Filter HDF dataset from H5 file using attribute

问题

I have an h5 file containing multiple groups and datasets. Each dataset has associated attributes. I want to find/filter the datasets in this h5 file based upon the respective attribute associated with it.

Example:

dataset1 =cloudy(attribute) 
dataset2 =rainy(attribute)
dataset3 =cloudy(attribute)

I want to find the datasets having weather attribute/metadata as cloudy

What will be the simplest approach to get this done in pythonic way.

回答1:

There are 2 ways to access HDF5 data with Python: h5py and pytables. Both are good, with different capabilities:

h5py (from h5py FAQ): attempts to map the HDF5 feature set to NumPy as closely as possible. Some say that makes h5py more "pythonic".
PyTables (from PyTables FAQ): builds an additional abstraction layer on top of HDF5 and NumPy. It has more extensive search capabilities (compared to h5py).

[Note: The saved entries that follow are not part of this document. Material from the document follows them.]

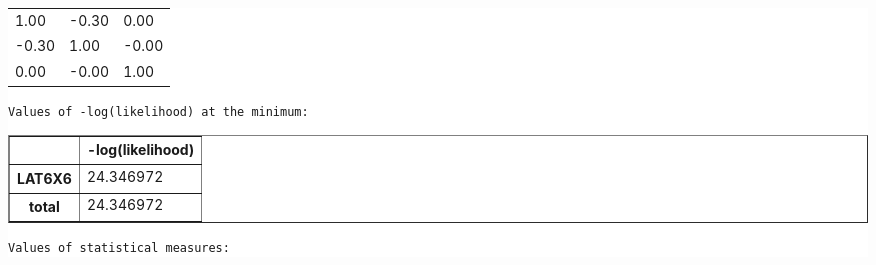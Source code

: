 
<table id="table5666647504">
<tr><td>1.00</td><td>-0.30</td><td>0.00</td></tr>
<tr><td>-0.30</td><td>1.00</td><td>-0.00</td></tr>
<tr><td>0.00</td><td>-0.00</td><td>1.00</td></tr>
</table>


    
    Values of -log(likelihood) at the minimum:
    



<div>
<style scoped>
    .dataframe tbody tr th:only-of-type {
        vertical-align: middle;
    }

    .dataframe tbody tr th {
        vertical-align: top;
    }

    .dataframe thead th {
        text-align: right;
    }
</style>
<table border="1" class="dataframe">
  <thead>
    <tr style="text-align: right;">
      <th></th>
      <th>-log(likelihood)</th>
    </tr>
  </thead>
  <tbody>
    <tr>
      <th>LAT6X6</th>
      <td>24.346972</td>
    </tr>
    <tr>
      <th>total</th>
      <td>24.346972</td>
    </tr>
  </tbody>
</table>
</div>


    
    Values of statistical measures:
    



<div>
<style scoped>
    .dataframe tbody tr th:only-of-type {
        vertical-align: middle;
    }
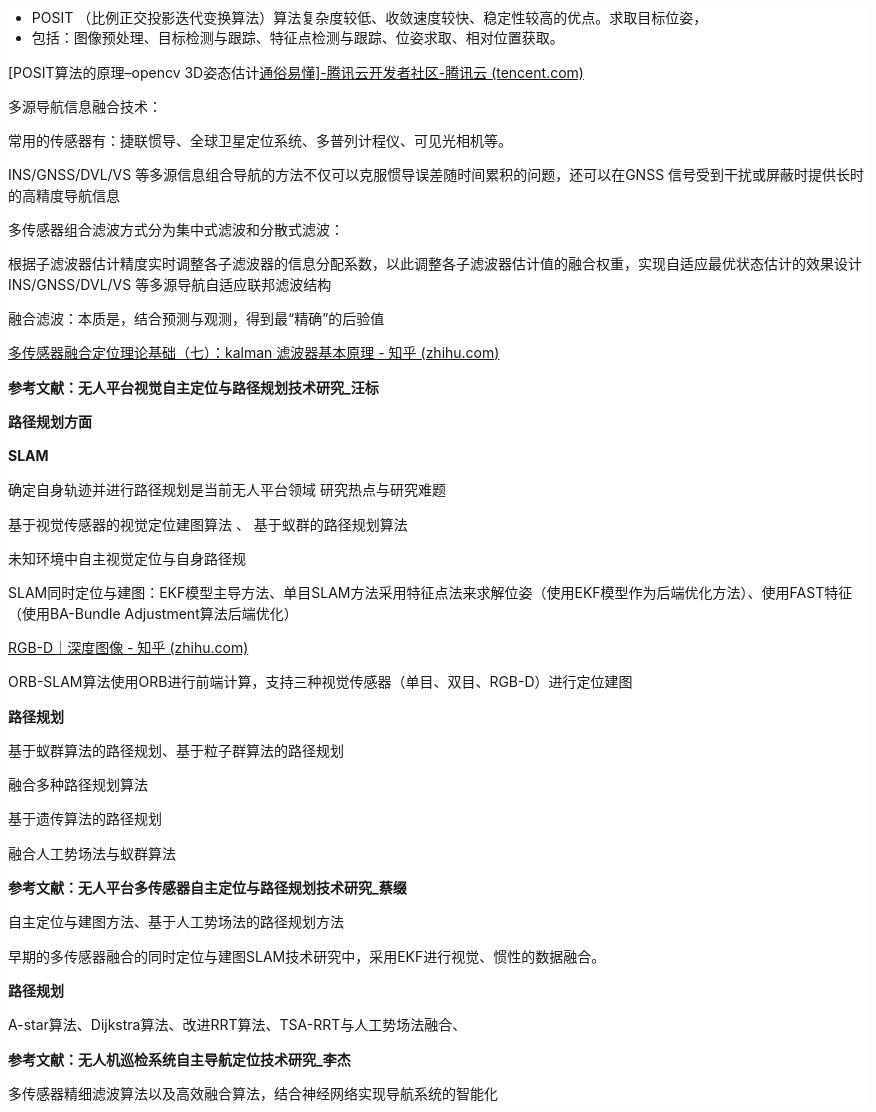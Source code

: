 - POSIT （比例正交投影迭代变换算法）算法复杂度较低、收敛速度较快、稳定性较高的优点。求取目标位姿，
- 包括：图像预处理、目标检测与跟踪、特征点检测与跟踪、位姿求取、相对位置获取。

[POSIT算法的原理–opencv 3D姿态估计[通俗易懂\]-腾讯云开发者社区-腾讯云 (tencent.com)](https://cloud.tencent.com/developer/article/2146794)

多源导航信息融合技术：

常用的传感器有：捷联惯导、全球卫星定位系统、多普列计程仪、可见光相机等。

INS/GNSS/DVL/VS 等多源信息组合导航的方法不仅可以克服惯导误差随时间累积的问题，还可以在GNSS 信号受到干扰或屏蔽时提供长时的高精度导航信息

多传感器组合滤波方式分为集中式滤波和分散式滤波：

根据子滤波器估计精度实时调整各子滤波器的信息分配系数，以此调整各子滤波器估计值的融合权重，实现自适应最优状态估计的效果设计INS/GNSS/DVL/VS 等多源导航自适应联邦滤波结构

融合滤波：本质是，结合预测与观测，得到最“精确”的后验值

[多传感器融合定位理论基础（七）：kalman 滤波器基本原理 - 知乎 (zhihu.com)](https://zhuanlan.zhihu.com/p/137551862)



**参考文献：无人平台视觉自主定位与路径规划技术研究_汪标** 

**路径规划方面**

**SLAM**

确定自身轨迹并进行路径规划是当前无人平台领域 研究热点与研究难题

基于视觉传感器的视觉定位建图算法 、 基于蚁群的路径规划算法

未知环境中自主视觉定位与自身路径规

SLAM同时定位与建图：EKF模型主导方法、单目SLAM方法采用特征点法来求解位姿（使用EKF模型作为后端优化方法）、使用FAST特征（使用BA-Bundle Adjustment算法后端优化）

[RGB-D｜深度图像 - 知乎 (zhihu.com)](https://zhuanlan.zhihu.com/p/344043024)

ORB-SLAM算法使用ORB进行前端计算，支持三种视觉传感器（单目、双目、RGB-D）进行定位建图

**路径规划**

基于蚁群算法的路径规划、基于粒子群算法的路径规划

融合多种路径规划算法

基于遗传算法的路径规划

融合人工势场法与蚁群算法



**参考文献：无人平台多传感器自主定位与路径规划技术研究_蔡缀** 

自主定位与建图方法、基于人工势场法的路径规划方法

早期的多传感器融合的同时定位与建图SLAM技术研究中，采用EKF进行视觉、惯性的数据融合。

**路径规划** 

A-star算法、Dijkstra算法、改进RRT算法、TSA-RRT与人工势场法融合、



**参考文献：无人机巡检系统自主导航定位技术研究_李杰**

多传感器精细滤波算法以及高效融合算法，结合神经网络实现导航系统的智能化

When working with HDF5 data, it is important to understand the HDF5 data model. That goes beyond the scope of this post. For simplicity sake, think of the data model as a file system; where "groups" and "datasets" are like "folders" and "files". Both can have attributes. "node" is the term used to refer to a "group" or "dataset".

@Kiran Ramachandra outlined a method with h5py. Since you tagged your post with pytables, outlined below is the same process with pytables.

Note: Kiran's example assumes datasets 1,2,3 are all at the root level. You said you also have groups. Likely your groups also have some datasets. You can use the HDFView utility to view the data model and your data.

import tables as tb
h5f = tb.open_file('a.h5')

This gives you a file object you use to access additional objects (groups or datasets).

h5f.walk_nodes()

It is an iterable object to nodes and subnodes, and gives the complete HDF5 data structure (remember "nodes" can be either groups and datasets). You can list all node and types with:

for anode in h5f.walk_nodes() :
    print (anode)

Use the following to get (a non-recursive) Python List of node names:

h5f.list_nodes()

This will fetch the value of attribute cloudy from dataset1 (if it exists):

h5f.root.dataset1._f_getattr('cloudy')

If you want all attributes for a node, use this (shown for dataset1):

ds1_attrs = h5f.root.dataset1._v_attrs._v_attrnames
for attr_name in ds1_attrs :
   print ('Attribute',  attr_name,'=' ,h5f.root.dataset1._f_getattr(attr_name))

All of the above references dataset1 at the root level (h5f.root). If a data set is in a group, you simply add the group name to the path. For dataset2 in group named agroup, use:

h5f.root.agroup.dataset2._f_getattr('rainy')

This will fetch the value of attribute rainy from dataset2 in agroup (if it exists)

If you want all attributes for dataset2:

ds2_attrs = h5f.root.agroup.dataset2._v_attrs._v_attrnames
for attr_name in ds2_attrs :
   print ('Attribute',  attr_name,'=' , h5f.root.agroup.dataset2._f_getattr(attr_name))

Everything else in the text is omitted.